With the pressure of reelection gone, the Wyoming Republican would be able to draw national attention to her role as the vice chair of the House committee investigating the Capitol riot, which is now being further legitimized by the Justice Department's probe. If Cheney can maintain her reputation as one of the leading anti-Trump Republican voices, experts say she could emerge as a standout candidate in the 2024 presidential field.

Asked about running for the White House, Cheney told ABC News last month that she hasn't finalized a decision on a presidential bid yet, but that she would later "down the road."

"I'm obviously very focused on my reelection. I'm very focused on the January 6 committee. I'm very focused on my obligations to do the job that I have now," she said, adding that "The single most important thing is protecting the nation from Donald Trump."

Republican strategist Jay Townsend told Newsweek that Cheney's courage to break away from the pack has helped her stand out "in the ocean of cowards populating the Republican caucus in Congress." He said that regardless of Tuesday's defeat, "history will someday regard her as one of the greatest heroes of our time" and that she'll be remembered for her conviction in refusing to back down to Trump and his congressional loyalists.

Trump vowed to seek revenge on Cheney for her fierce criticisms of him, and while he was quick to claim victory over her primary loss, King said Tuesday's vote, which he described as a referendum on the congresswoman, had more to do with Cheney than Trump.

"This is very much an anti-Cheney vote within a Republican primary," he said. "The choice people are making is not about supporting a candidate, it's opposing a candidate."

The question that Wyoming voters were forced to answer at the polls was: Does Cheney represent us?

Many felt Cheney should have been more supportive of Trump, since he carried the state with more than two-thirds of the vote in both 2016 and 2020. King pointed out that while Cheney broke ranks to vote for Trump's impeachment, her voting record during the Trump administration was more conservative and aligned more with the Trump White House—voting with the former president about 93 percent of the time—than her critics within the Republican conference.

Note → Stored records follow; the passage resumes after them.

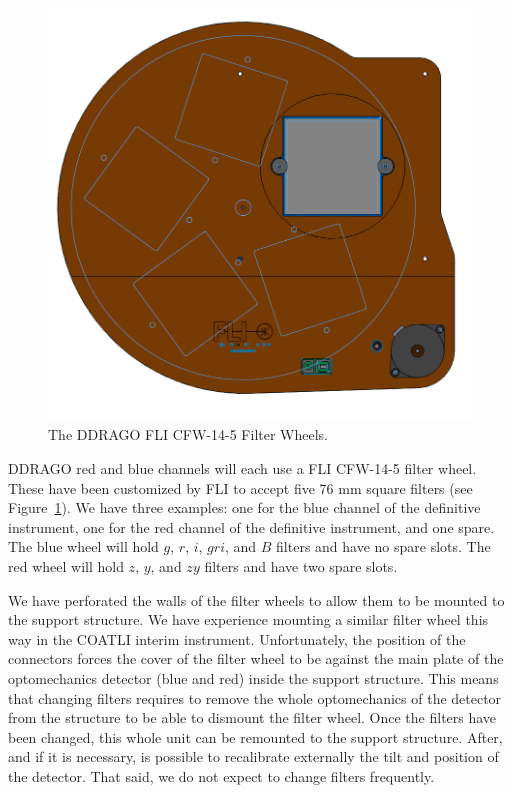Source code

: \documentclass{report}
\begin{document}
\begin{figure}[p]
\begin{center}
\includegraphics[width=\linewidth]{figures/filter-wheel.png}
\end{center}
\caption{The DDRAGO FLI CFW-14-5 Filter Wheels.}
\label{figure:alex-ddrago-cfw}
\end{figure}

DDRAGO red and blue channels will each use a FLI CFW-14-5 filter wheel. These have been customized by FLI to accept five 76 mm square filters (see Figure~\ref{figure:alex-ddrago-cfw}). We have three examples: one for the blue channel of the definitive instrument, one for the red channel of the definitive instrument, and one spare. The blue wheel will hold $g$, $r$, $i$, $gri$, and $B$ filters and have no spare slots. The red wheel will hold $z$, $y$, and $zy$ filters and have two spare slots.

We have perforated the walls of the filter wheels to allow them to be mounted to the support structure. We have experience mounting a similar filter wheel this way in the COATLI interim instrument. Unfortunately, the position of the connectors forces the cover of the filter wheel to be against the main plate of the optomechanics detector (blue and red) inside the support structure. This means that changing filters requires to remove the whole optomechanics of the detector from the structure to be able to dismount the filter wheel. Once the filters have been changed, this whole unit can be remounted to the support structure. After, and if it is necessary, is possible to recalibrate externally the tilt and position of the detector. That said, we do not expect to change filters frequently.
\end{document}
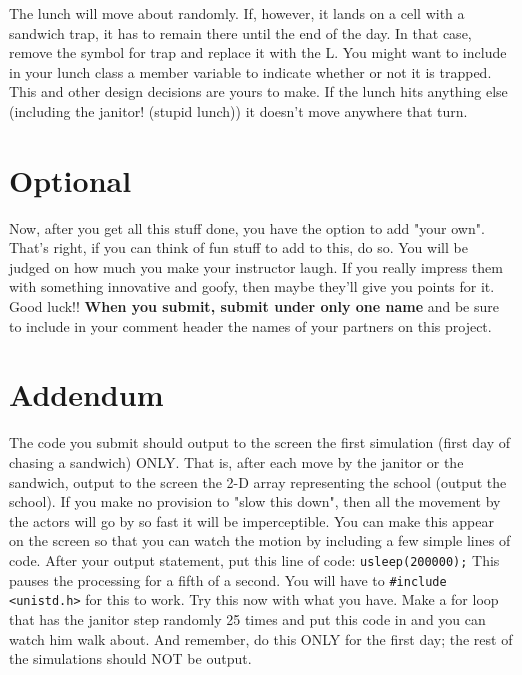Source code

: \documentclass[
    subject = {{Comp Sci}},
    course = {{1570}},
    section = {{101}},
    assignment = {{Assignment 10 \\ Final Project}},
    name = {{Student One ; Student Two}},
    email = {{stosid@mst.edu ; sttsid@mst.edu}}
]{eey-homework}
\begin{document}
The lunch will move about randomly.
If, however, it lands on a cell with a sandwich trap, it has to remain there until the end of the day.
In that case, remove the symbol for trap and replace it with the L.
You might want to include in your lunch class a member variable to indicate whether or not it is trapped.
This and other design decisions are yours to make.
If the lunch hits anything else (including the janitor! (stupid lunch)) it doesn't move anywhere that turn.

\section{Optional}
Now, after you get all this stuff done, you have the option to add "your own".
That's right, if you can think of fun stuff to add to this, do so.
You will be judged on how much you make your instructor laugh.
If you really impress them with something innovative and goofy, then maybe they'll give you points for it.
Good luck!!\hfill\break
\textbf{When you submit, submit under only one name} and be sure to include in your comment header the names of your partners on this project.

\section{Addendum}
The code you submit should output to the screen the first simulation (first day of chasing a sandwich) ONLY.
That is, after each move by the janitor or the sandwich, output to the screen the 2-D array representing the school (output the school).
If you make no provision to "slow this down", then all the movement by the actors will go by so fast it will be imperceptible.
You can make this appear on the screen so that you can watch the motion by including a few simple lines of code.
After your output statement, put this line of code: \verb|usleep(200000);| This pauses the processing for a fifth of a second.
You will have to \verb|#include <unistd.h>| for this to work.
Try this now with what you have.
Make a for loop that has the janitor step randomly 25 times and put this code in and you can watch him walk about.
And remember, do this ONLY for the first day; the rest of the simulations should NOT be output.
\end{document}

Nonetheless, Tuesday's election signaled that Wyoming Republican voters felt Cheney betrayed them when she joined Democrats on last year's vote.

But while voters seemed quick to reject Cheney and embrace Hageman, a win for her primary opponent also makes it easier for the public to make a caricature of the GOP, Patton said. Because the juxtaposition of Cheney against the Trump camp "further purges the GOP into a motley crew of fringe candidates and beliefs," it becomes more difficult for Republicans to win close races. So, a pro-Trump Republican Party could prop Cheney up in 2024.

"I don't know what the future holds for Representative Cheney, but she's not done," Patton said. "She'll collect her profile in courage award, and likely return to the arena swinging."